Electronic Data Systems

(EDS)

for a possible debt downgrade, now says that downgrade might be more severe than originally believed. The ratings service cited EDS' weak operational performance.

EDS is a consulting, outsourcing and Internet commerce company that lost $126 million in the first quarter. S&P has put EDS's A-2 short-term corporate credit and commercial paper ratings on CreditWatch with negative implications, the first step before a full-blown downgrade.

S & P said: the status now means that long-term ratings might be lowered two notches to BBB from A-, rather than one notch to BBB+ as previously expected. EDS has about $5.4 billion in total rated debt.

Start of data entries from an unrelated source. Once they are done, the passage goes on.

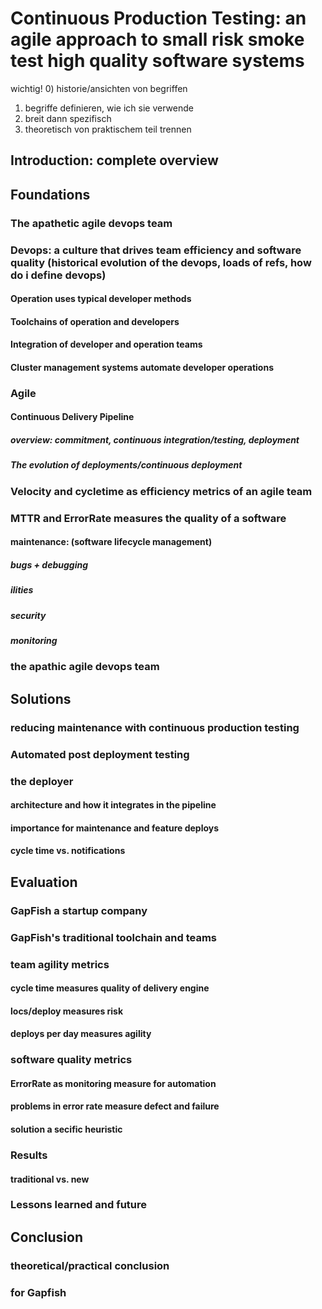 # Continuous Production Testing: an agile approach to small risk smoke test high quality software systems

wichtig!
0) historie/ansichten von begriffen
1) begriffe definieren, wie ich sie verwende
2) breit dann spezifisch
3) theoretisch von praktischem teil trennen

## Introduction: complete overview

## Foundations
### The apathetic agile devops team

### Devops: a culture that drives team efficiency and software quality (historical evolution of the devops, loads of refs, how do i define devops)
#### Operation uses typical developer methods
#### Toolchains of operation and developers
#### Integration of developer and operation teams
#### Cluster management systems automate developer operations

### Agile
#### Continuous Delivery Pipeline
##### overview: commitment, continuous integration/testing, deployment
##### The evolution of deployments/continuous deployment
### Velocity and cycletime as efficiency metrics of an agile team
### MTTR and ErrorRate measures the quality of a software

#### maintenance: (software lifecycle management)
##### bugs + debugging
##### ilities
##### security
##### monitoring

### the apathic agile devops team

## Solutions
### reducing maintenance with continuous production testing
### Automated post deployment testing
### the deployer
#### architecture and how it integrates in the pipeline
#### importance for maintenance and feature deploys
#### cycle time vs. notifications

## Evaluation
### GapFish a startup company
### GapFish's traditional toolchain and teams
### team agility metrics
#### cycle time measures quality of delivery engine
#### locs/deploy measures risk
#### deploys per day measures agility
### software quality metrics
#### ErrorRate as monitoring measure for automation
#### problems in error rate measure defect and failure
#### solution a secific heuristic
### Results
#### traditional vs. new
### Lessons learned and future

## Conclusion
### theoretical/practical conclusion
### for Gapfish
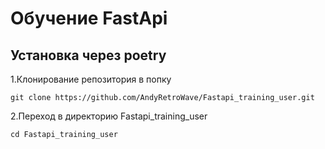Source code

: # Обучение FastApi

<!--Установка-->

## Установка через poetry

1.Клонирование репозитория в попку

`git clone https://github.com/AndyRetroWave/Fastapi_training_user.git`

2.Переход в директорию Fastapi_training_user

`cd Fastapi_training_user `
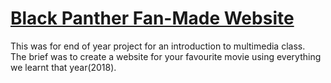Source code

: # <a href="#">Black Panther Fan-Made Website</a>
This was for end of year project for an introduction to multimedia class.<br>
The brief was to create a website for your favourite movie using everything we learnt that year(2018).
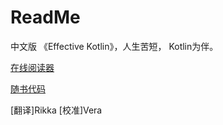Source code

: # ReadMe

中文版 《Effective Kotlin》，人生苦短， Kotlin为伴。

[在线阅读器](https://rikka-2.gitbook.io/effective\_kotlin\_zhcn/)

[随书代码](https://github.com/Rikkatheworld/effective-kotlin-code)



\[翻译]Rikka \[校准]Vera

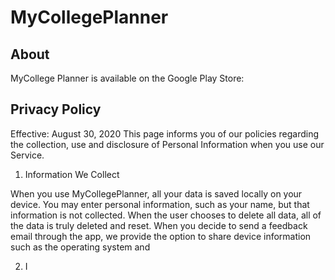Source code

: # MyCollegePlanner
## About
MyCollege Planner is available on the Google Play Store:

## Privacy Policy
Effective: August 30, 2020
This page informs you of our policies regarding the collection, use and disclosure of Personal Information when you use our Service.
1. Information We Collect

When you use MyCollegePlanner, all your data is saved locally on your device. You may enter personal information, such as your name, but that information is not collected. When the user chooses to delete all data, all of the data is truly deleted and reset. When you decide to send a feedback email through the app, we provide the option to share device information such as the operating system and 

2. I
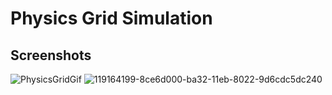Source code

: # Physics Grid Simulation

## Screenshots
![PhysicsGridGif](https://user-images.githubusercontent.com/27747604/119175513-4b5d2180-ba40-11eb-9466-32bb854c3125.gif)
![119164199-8ce6d000-ba32-11eb-8022-9d6cdc5dc240](https://user-images.githubusercontent.com/27747604/119175500-47310400-ba40-11eb-953e-ee392b8bc6b8.png)
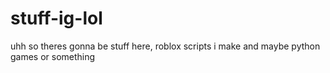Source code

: # stuff-ig-lol

uhh so theres gonna be stuff here, roblox scripts i make and maybe python games or something
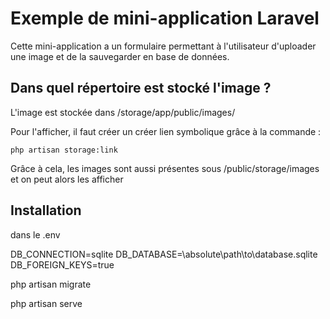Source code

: # Exemple de mini-application Laravel

Cette mini-application a un formulaire permettant à l'utilisateur d'uploader une image et de la sauvegarder en base de données.

## Dans quel répertoire est stocké l'image ?

L'image est stockée dans /storage/app/public/images/

Pour l'afficher, il faut créer un créer lien symbolique grâce à la commande :

`php artisan storage:link`

Grâce à cela, les images sont aussi présentes sous /public/storage/images
et on peut alors les afficher

## Installation

dans le .env

DB_CONNECTION=sqlite
DB_DATABASE=\absolute\path\to\database.sqlite
DB_FOREIGN_KEYS=true

php artisan migrate

php artisan serve
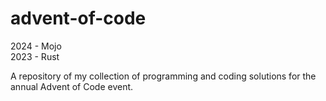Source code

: # advent-of-code
2024 - Mojo  
2023 - Rust

A repository of my collection of programming and coding solutions for the annual Advent of Code event.
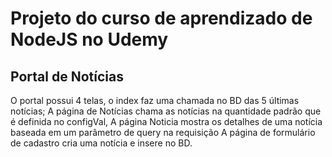 # Projeto do curso de aprendizado de NodeJS no Udemy

## Portal de Notícias

O portal possui 4 telas, o index faz uma chamada no BD das 5 últimas notícias;
A página de Notícias chama as notícias na quantidade padrão que é definida no configVal,
A página Noticia mostra os detalhes de uma notícia baseada em um parâmetro de query na requisição
A página de formulário de cadastro cria uma notícia e insere no BD.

S & P cited persistent weak operational performance in each of EDS's major lines of business. The ratings service also said EDS's in-house review, which is not expected to be completed until June, could affect 2003's earnings and cash flow outlook. "Although management's targets include improved competitiveness, renewed growth, and a strengthened balance sheet, the costs, execution risks, and change to the business profile arising from the strategic review are unclear at this point."

On May 8, S & P put EDS' long-term rating on review for downgrade.

Shares of Plano, Texas-based EDS were recently at $18.37, unchanged, in late afternoon trading.

The ratings service said it will meet with EDS' management to assess balance sheet expectations and the company's upcoming performance.